TÜRKİYE BİR GARİP MEMLEKET

Kültür ve Turizm Bakanlığı Ankara’da bir sergi açtı: Türkiye’de bugüne kadar yasaklanmış kitaplar sergisi!

Sevinmeli mi, üzülmeli mi, gülmeli mi, ağlamalı mı?

Hürriyet, 28 Mart

*

MEDYAYI BİRAZ ÜSTÜME ÇEKEYİM Kİ BAŞBAKAN NEFES ALSIN

... mı diye düşündü acaba? Yoksa Milli Savunma Bakanı’nın ne üstüne vazife? Bu konudan ona ne?

Batılı kadın ‘Keşke Türk kadınlarının yerinde olsaydık’ diyormuş. Nereden biliyorsun, hangi bilgiye, veriye dayanarak konuşuyorsun, diye sormazlar mı adama?

Bitmedi, Bakan Bey gaza gelmiş, diyor ki “Avrupa’da 450 milyon insan yaşıyor, bunların yüzde 27’si evlilik dışı doğmuştur. Demek ki 100 milyondan fazla insan, evlilik dışı doğmuş. Bunun ahlaki tarafını bir kenara bırakıyorum...”

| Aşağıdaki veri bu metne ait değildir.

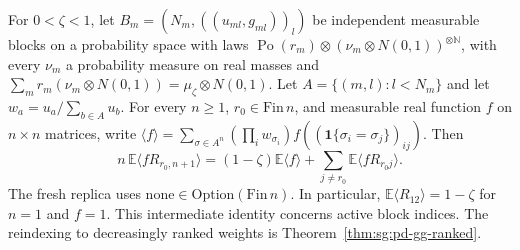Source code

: \begin{theorem}\label{thm:sg:pd-gg-blocks}
  \leanok
For $0<\zeta<1$, let $B_m=(N_m,((u_{ml},g_{ml}))_l)$ be independent measurable blocks on a probability space with laws $\operatorname{Po}(r_m)\otimes(\nu_m\otimes N(0,1))^{\otimes\mathbb N}$, with every $\nu_m$ a probability measure on real masses and $\sum_mr_m(\nu_m\otimes N(0,1))=\mu_\zeta\otimes N(0,1)$. Let $A=\{(m,l):l<N_m\}$ and let $w_a=u_a/\sum_{b\in A}u_b$. For every $n\geq1$, $r_0\in\mathrm{Fin}\,n$, and measurable real function $f$ on $n\times n$ matrices, write $\langle f\rangle=\sum_{\sigma\in A^n}(\prod_iw_{\sigma_i})f((\mathbf1\{\sigma_i=\sigma_j\})_{ij})$. Then
\[
n\,\mathbb E\langle fR_{r_0,n+1}\rangle=(1-\zeta)\mathbb E\langle f\rangle+\sum_{j\ne r_0}\mathbb E\langle fR_{r_0j}\rangle.
\]
The fresh replica uses $\mathrm{none}\in\mathrm{Option}(\mathrm{Fin}\,n)$. In particular, $\mathbb E\langle R_{12}\rangle=1-\zeta$ for $n=1$ and $f=1$. This intermediate identity concerns active block indices. The reindexing to decreasingly ranked weights is Theorem~\ref{thm:sg:pd-gg-ranked}.
\end{theorem}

Bu ne demektir? Bu nasıl bir kafadır? Ya Avrupalı, Türkiye’de resmî nikahsız doğmuş çocukların ‘ahlâkî durumunu’ konu ederse, bu lafı yutacak mı Sayın Bakan?

Hürriyet, 28 Mart

*

HÜRRİYET’İN CİNNAH FISILTILARI’ndan

Geçilecek en iyi parti ‘garden party’

SOLDA yeni parti tartışmaları Meclis kulislerinde ince esprilere konu oluyor. CHP Hatay Milletvekili İnal Batu, kuliste Fikret Ünlü, Gülsün Bilgehan ve bazı gazetecilerle sohbet ederken, ‘Gece yatakta sabaha kadar dönüp durdum. Acaba Yaşar Nuri’nin partisine mi girsem, yoksa Erkan Mumcu’nun genel başkanlığını mı beklesem diye uykularım kaçıyor’ dedi. Tam bu sırada Zülfü Livaneli söze girdi: ‘Acele etmeyin, İngiliz Büyükelçiliği yazın ‘garden party’ veriyor, oraya katılırsınız.’

Hürriyet, 28 Mart

*

KAPARLAR DİYE KORKUYORDUR

Deniz Güçer’in Kafe Kulis’ine bakarsanız, Maliye Bakanı Kemal Unakıtan’ın her toplantıya, her geziye eşiyle gitmesinin sebebi... Ansen Hanım’ın kocasını çok kıskanmasıymış!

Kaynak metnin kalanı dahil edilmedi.